### Work instructions
Please copy the records below word for word, leaving out the pictures.

· · · · · · ·

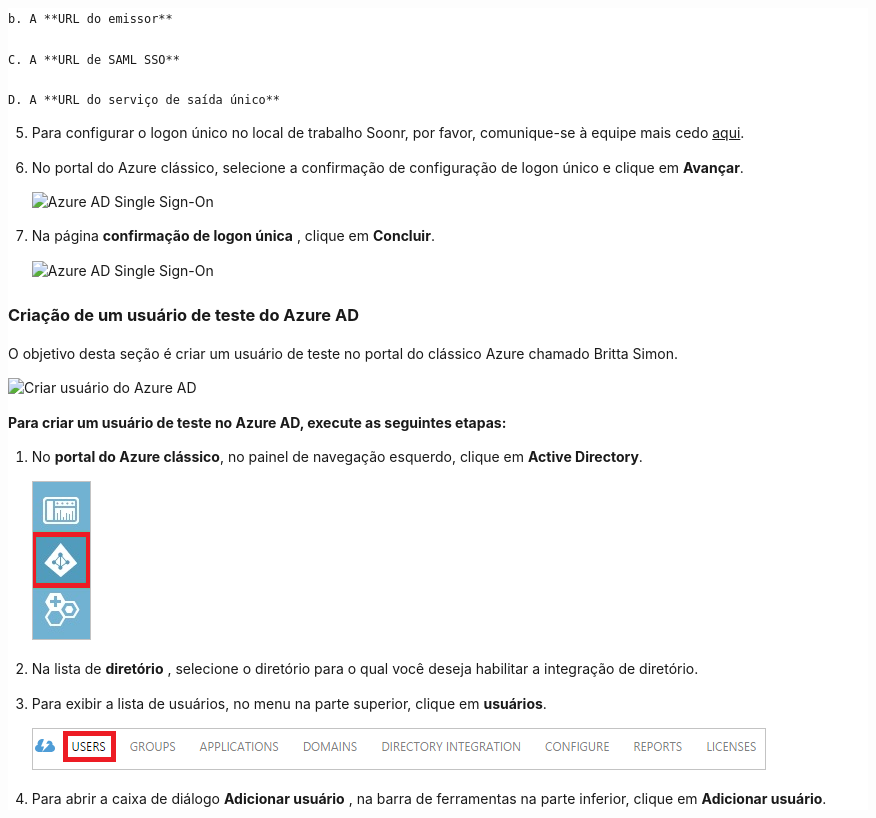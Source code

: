     b. A **URL do emissor**

    C. A **URL de SAML SSO**

    D. A **URL do serviço de saída único**


5. Para configurar o logon único no local de trabalho Soonr, por favor, comunique-se à equipe mais cedo <a href="https://na01.safelinks.protection.outlook.com/?url=http%3A%2F%2Fsoonr.com%2FAWPHelp%2FContent%2F0_HOME%2FSupport_for_End_Clients.htm&data=01%7C01%7Cv-saikra%40microsoft.com%7Ccbb4367ab09b4dacaac408d3eebe3f42%7C72f988bf86f141af91ab2d7cd011db47%7C1&sdata=FB92qtE6m%2Fd8yox7AnL2f1h%2FGXwSkma9x9H8Pz0955M%3D&reserved=0/">aqui</a>.
   
6. No portal do Azure clássico, selecione a confirmação de configuração de logon único e clique em **Avançar**.

    ![Azure AD Single Sign-On][10]

7. Na página **confirmação de logon única** , clique em **Concluir**.  
  
    ![Azure AD Single Sign-On][11]



### <a name="creating-an-azure-ad-test-user"></a>Criação de um usuário de teste do Azure AD
O objetivo desta seção é criar um usuário de teste no portal do clássico Azure chamado Britta Simon.  

![Criar usuário do Azure AD][20]

**Para criar um usuário de teste no Azure AD, execute as seguintes etapas:**

1. No **portal do Azure clássico**, no painel de navegação esquerdo, clique em **Active Directory**.

    ![Criação de um usuário de teste do Azure AD](./media/active-directory-saas-soonr-tutorial/create_aaduser_09.png) 

2. Na lista de **diretório** , selecione o diretório para o qual você deseja habilitar a integração de diretório.

3. Para exibir a lista de usuários, no menu na parte superior, clique em **usuários**.

    ![Criação de um usuário de teste do Azure AD](./media/active-directory-saas-soonr-tutorial/create_aaduser_03.png) 

4. Para abrir a caixa de diálogo **Adicionar usuário** , na barra de ferramentas na parte inferior, clique em **Adicionar usuário**.


[1]: ./media/active-directory-saas-soonr-tutorial/tutorial_general_01.png
[2]: ./media/active-directory-saas-soonr-tutorial/tutorial_general_02.png
[3]: ./media/active-directory-saas-soonr-tutorial/tutorial_general_03.png
[4]: ./media/active-directory-saas-soonr-tutorial/tutorial_general_04.png
[6]: ./media/active-directory-saas-soonr-tutorial/tutorial_general_05.png
[10]: ./media/active-directory-saas-soonr-tutorial/tutorial_general_06.png
[11]: ./media/active-directory-saas-soonr-tutorial/tutorial_general_07.png
[20]: ./media/active-directory-saas-soonr-tutorial/tutorial_general_100.png
[200]: ./media/active-directory-saas-soonr-tutorial/tutorial_general_200.png
[201]: ./media/active-directory-saas-soonr-tutorial/tutorial_general_201.png
[203]: ./media/active-directory-saas-soonr-tutorial/tutorial_general_203.png
[204]: ./media/active-directory-saas-soonr-tutorial/tutorial_general_204.png
[205]: ./media/active-directory-saas-soonr-tutorial/tutorial_general_205.png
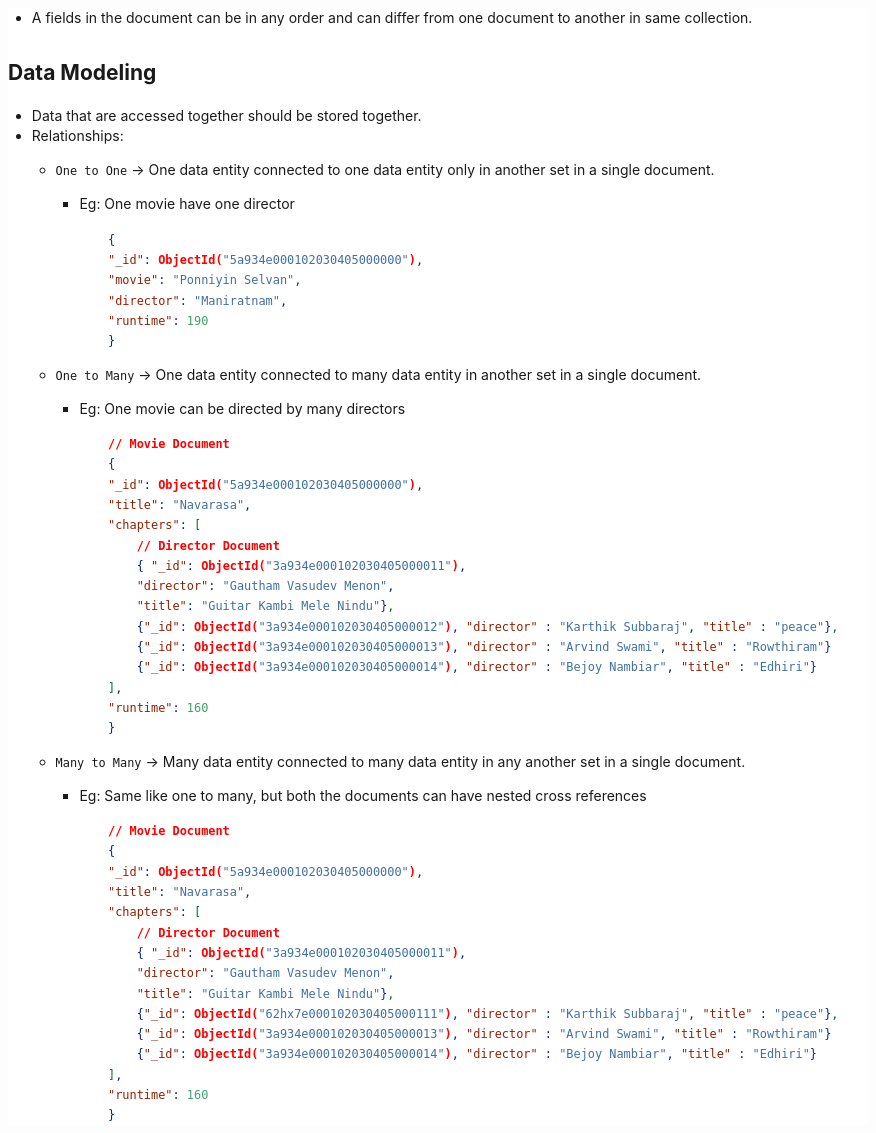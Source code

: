 - A fields in the document can be in any order and can differ from one document to another in same collection.

## Data Modeling
- Data that are accessed together should be stored together.
- Relationships: 
    -    `One to One` -> One data entity connected to one data entity only in another set in a single document.
            - Eg: One movie have one director
        
                ```json
                    {
                    "_id": ObjectId("5a934e000102030405000000"),
                    "movie": "Ponniyin Selvan",
                    "director": "Maniratnam",
                    "runtime": 190
                    }
                ```
    -    `One to Many` -> One data entity connected to many data entity in another set in a single document.
            - Eg: One movie can be directed by many directors
        
                ```json
                    // Movie Document
                    {
                    "_id": ObjectId("5a934e000102030405000000"),
                    "title": "Navarasa",
                    "chapters": [
                        // Director Document
                        { "_id": ObjectId("3a934e000102030405000011"), 
                        "director": "Gautham Vasudev Menon",
                        "title": "Guitar Kambi Mele Nindu"},
                        {"_id": ObjectId("3a934e000102030405000012"), "director" : "Karthik Subbaraj", "title" : "peace"},
                        {"_id": ObjectId("3a934e000102030405000013"), "director" : "Arvind Swami", "title" : "Rowthiram"}
                        {"_id": ObjectId("3a934e000102030405000014"), "director" : "Bejoy Nambiar", "title" : "Edhiri"}
                    ],
                    "runtime": 160
                    }
                ```

    -    `Many to Many` -> Many data entity connected to many data entity in any another set in a single document.
            - Eg: Same like one to many, but both the documents can have nested cross references

                ```json
                    // Movie Document
                    {
                    "_id": ObjectId("5a934e000102030405000000"),
                    "title": "Navarasa",
                    "chapters": [
                        // Director Document
                        { "_id": ObjectId("3a934e000102030405000011"), 
                        "director": "Gautham Vasudev Menon",
                        "title": "Guitar Kambi Mele Nindu"},
                        {"_id": ObjectId("62hx7e000102030405000111"), "director" : "Karthik Subbaraj", "title" : "peace"},
                        {"_id": ObjectId("3a934e000102030405000013"), "director" : "Arvind Swami", "title" : "Rowthiram"}
                        {"_id": ObjectId("3a934e000102030405000014"), "director" : "Bejoy Nambiar", "title" : "Edhiri"}
                    ],
                    "runtime": 160
                    }
                ```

· · · · · · ·

### Your solution
Source code

:     b. A **URL do emissor**

    C. A **URL de SAML SSO**

    D. A **URL do serviço de saída único**


5. Para configurar o logon único no local de trabalho Soonr, por favor, comunique-se à equipe mais cedo <a href="https://na01.safelinks.protection.outlook.com/?url=http%3A%2F%2Fsoonr.com%2FAWPHelp%2FContent%2F0_HOME%2FSupport_for_End_Clients.htm&data=01%7C01%7Cv-saikra%40microsoft.com%7Ccbb4367ab09b4dacaac408d3eebe3f42%7C72f988bf86f141af91ab2d7cd011db47%7C1&sdata=FB92qtE6m%2Fd8yox7AnL2f1h%2FGXwSkma9x9H8Pz0955M%3D&reserved=0/">aqui</a>.
   
6. No portal do Azure clássico, selecione a confirmação de configuração de logon único e clique em **Avançar**.

    ![Azure AD Single Sign-On][10]

7. Na página **confirmação de logon única** , clique em **Concluir**.  
  
    ![Azure AD Single Sign-On][11]



### <a name="creating-an-azure-ad-test-user"></a>Criação de um usuário de teste do Azure AD
O objetivo desta seção é criar um usuário de teste no portal do clássico Azure chamado Britta Simon.  

![Criar usuário do Azure AD][20]

**Para criar um usuário de teste no Azure AD, execute as seguintes etapas:**

1. No **portal do Azure clássico**, no painel de navegação esquerdo, clique em **Active Directory**.

    ![Criação de um usuário de teste do Azure AD](./media/active-directory-saas-soonr-tutorial/create_aaduser_09.png) 

2. Na lista de **diretório** , selecione o diretório para o qual você deseja habilitar a integração de diretório.

3. Para exibir a lista de usuários, no menu na parte superior, clique em **usuários**.

    ![Criação de um usuário de teste do Azure AD](./media/active-directory-saas-soonr-tutorial/create_aaduser_03.png) 

4. Para abrir a caixa de diálogo **Adicionar usuário** , na barra de ferramentas na parte inferior, clique em **Adicionar usuário**.


[1]: ./media/active-directory-saas-soonr-tutorial/tutorial_general_01.png
[2]: ./media/active-directory-saas-soonr-tutorial/tutorial_general_02.png
[3]: ./media/active-directory-saas-soonr-tutorial/tutorial_general_03.png
[4]: ./media/active-directory-saas-soonr-tutorial/tutorial_general_04.png
[6]: ./media/active-directory-saas-soonr-tutorial/tutorial_general_05.png
[10]: ./media/active-directory-saas-soonr-tutorial/tutorial_general_06.png
[11]: ./media/active-directory-saas-soonr-tutorial/tutorial_general_07.png
[20]: ./media/active-directory-saas-soonr-tutorial/tutorial_general_100.png
[200]: ./media/active-directory-saas-soonr-tutorial/tutorial_general_200.png
[201]: ./media/active-directory-saas-soonr-tutorial/tutorial_general_201.png
[203]: ./media/active-directory-saas-soonr-tutorial/tutorial_general_203.png
[204]: ./media/active-directory-saas-soonr-tutorial/tutorial_general_204.png
[205]: ./media/active-directory-saas-soonr-tutorial/tutorial_general_205.png
Source code

: - A fields in the document can be in any order and can differ from one document to another in same collection.

## Data Modeling
- Data that are accessed together should be stored together.
- Relationships: 
    -    `One to One` -> One data entity connected to one data entity only in another set in a single document.
            - Eg: One movie have one director
        
                ```json
                    {
                    "_id": ObjectId("5a934e000102030405000000"),
                    "movie": "Ponniyin Selvan",
                    "director": "Maniratnam",
                    "runtime": 190
                    }
                ```
    -    `One to Many` -> One data entity connected to many data entity in another set in a single document.
            - Eg: One movie can be directed by many directors
        
                ```json
                    // Movie Document
                    {
                    "_id": ObjectId("5a934e000102030405000000"),
                    "title": "Navarasa",
                    "chapters": [
                        // Director Document
                        { "_id": ObjectId("3a934e000102030405000011"), 
                        "director": "Gautham Vasudev Menon",
                        "title": "Guitar Kambi Mele Nindu"},
                        {"_id": ObjectId("3a934e000102030405000012"), "director" : "Karthik Subbaraj", "title" : "peace"},
                        {"_id": ObjectId("3a934e000102030405000013"), "director" : "Arvind Swami", "title" : "Rowthiram"}
                        {"_id": ObjectId("3a934e000102030405000014"), "director" : "Bejoy Nambiar", "title" : "Edhiri"}
                    ],
                    "runtime": 160
                    }
                ```

    -    `Many to Many` -> Many data entity connected to many data entity in any another set in a single document.
            - Eg: Same like one to many, but both the documents can have nested cross references

                ```json
                    // Movie Document
                    {
                    "_id": ObjectId("5a934e000102030405000000"),
                    "title": "Navarasa",
                    "chapters": [
                        // Director Document
                        { "_id": ObjectId("3a934e000102030405000011"), 
                        "director": "Gautham Vasudev Menon",
                        "title": "Guitar Kambi Mele Nindu"},
                        {"_id": ObjectId("62hx7e000102030405000111"), "director" : "Karthik Subbaraj", "title" : "peace"},
                        {"_id": ObjectId("3a934e000102030405000013"), "director" : "Arvind Swami", "title" : "Rowthiram"}
                        {"_id": ObjectId("3a934e000102030405000014"), "director" : "Bejoy Nambiar", "title" : "Edhiri"}
                    ],
                    "runtime": 160
                    }
                ```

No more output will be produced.